Thailand has one of the highest motor fatality rates in the world. The people who die most often are riding scooters. There is a helmet law here, but it is sporadically enforced, and almost universally ignored by young people who put great stock in seeing and being seen by other young people. So they put more effort into their hair and makeup than in protecting their heads from accidental injury.

Likewise, rear view mirrors on motorcycles are used for checking makeup and hair, not for looking behind before entering a roadway. In fact, almost nobody ever looks behind them, either by turning their head or looking in the mirror when entering into a stream of traffic. It’s just assumed that those coming up from behind will give way. Thais are big on merging.

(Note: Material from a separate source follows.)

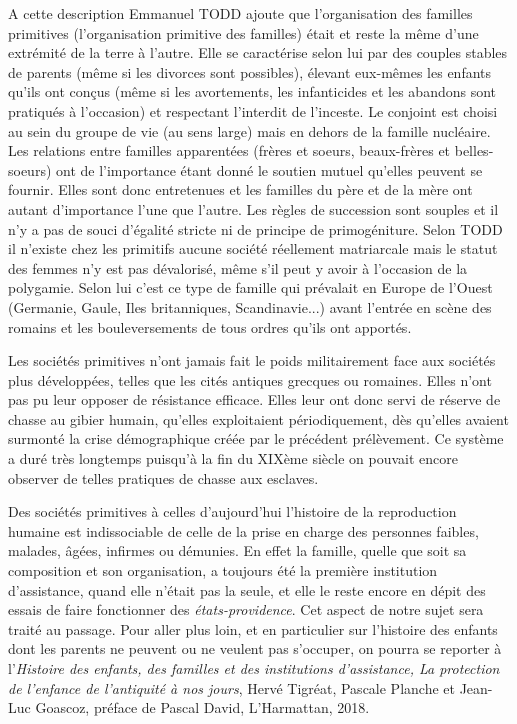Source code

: A cette description Emmanuel TODD ajoute que l'organisation des familles primitives (l'organisation primitive des familles) était et reste la même d'une extrémité de la terre à l'autre. Elle se caractérise selon lui par des couples stables de parents (même si les divorces sont possibles), élevant eux-mêmes les enfants qu'ils ont conçus (même si les avortements, les infanticides et les abandons sont pratiqués à l'occasion) et respectant l'interdit de l'inceste. Le conjoint est choisi au sein du groupe de vie (au sens large) mais en dehors de la famille nucléaire. Les relations entre familles apparentées (frères et soeurs, beaux-frères et belles-soeurs) ont de l'importance étant donné le soutien mutuel qu'elles peuvent se fournir. Elles sont donc entretenues et les familles du père et de la mère ont autant d'importance l'une que l'autre. Les règles de succession sont souples et il n'y a pas de souci d'égalité stricte ni de principe de primogéniture. Selon TODD il n'existe chez les primitifs aucune société réellement matriarcale mais le statut des femmes n'y est pas dévalorisé, même s'il peut y avoir à l'occasion de la polygamie. Selon lui c'est ce type de famille qui prévalait en Europe de l'Ouest (Germanie, Gaule, Iles britanniques, Scandinavie...) avant l'entrée en scène des romains et les bouleversements de tous ordres qu'ils ont apportés. 



Les sociétés primitives n'ont jamais fait le poids militairement face aux sociétés plus développées, telles que les cités antiques grecques ou romaines. Elles n'ont pas pu leur opposer de résistance efficace. Elles leur ont donc servi de réserve de chasse au gibier humain, qu'elles exploitaient périodiquement, dès qu'elles avaient surmonté la crise démographique créée par le précédent prélèvement.  Ce système a duré très longtemps puisqu'à la fin du XIXème siècle on pouvait encore observer de telles pratiques de chasse aux esclaves.


Des sociétés primitives à celles d'aujourd’hui l'histoire de la reproduction humaine est indissociable de celle de la prise en charge des personnes faibles, malades, âgées, infirmes ou démunies. En effet la famille, quelle que soit sa composition et son organisation, a toujours été la première institution d'assistance, quand elle n'était pas la seule, et elle le reste encore en dépit des essais de faire fonctionner des \emph{états-providence}. Cet aspect de notre sujet sera traité au passage. Pour aller plus loin, et en particulier sur l'histoire des enfants dont les parents ne peuvent ou ne veulent pas s'occuper, on pourra se reporter à l'\emph{Histoire des enfants, des familles et des institutions d'assistance, La protection de l'enfance de l'antiquité à nos jours}, Hervé Tigréat, Pascale Planche et Jean-Luc Goascoz, préface de Pascal David, L'Harmattan, 2018.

There is no concept of right of way, which Westerners find infuriating and puzzling. If someone slides into your lane no matter how closely or unexpectedly, that’s just part of life. Because right of way is unknown, there is no incentive to choose a lane or to stay in in it. Signaling is rare.

In Thailand hardly anyone honks their horn. To do so would be impolite. In Vietnam, a much more aggressive place, horns are honking constantly. In fact, when I rented a motor scooter in that country, the first thing the person I rented it from showed me was the location of the horn.

Crosswalks are universally ignored. Even if those attempting to use a recognized crossing would press the button, wait and get a WALK signal, they would be foolish expect traffic to stop. Sometimes it seems that zebra stripes are a cruel joke, a way to herd targets in close proximity. Watch here:

Pedestrians cannot safely assume that they have any rights, and because any sidewalks that exist and almost always clogged with someone trying sell something, sometimes even the tables and chairs of a roadside restaurant, or a parking lot for motor scooters, pedestrians usually don’t bother to try to ambulate on sidewalks at all and simply walk in the street.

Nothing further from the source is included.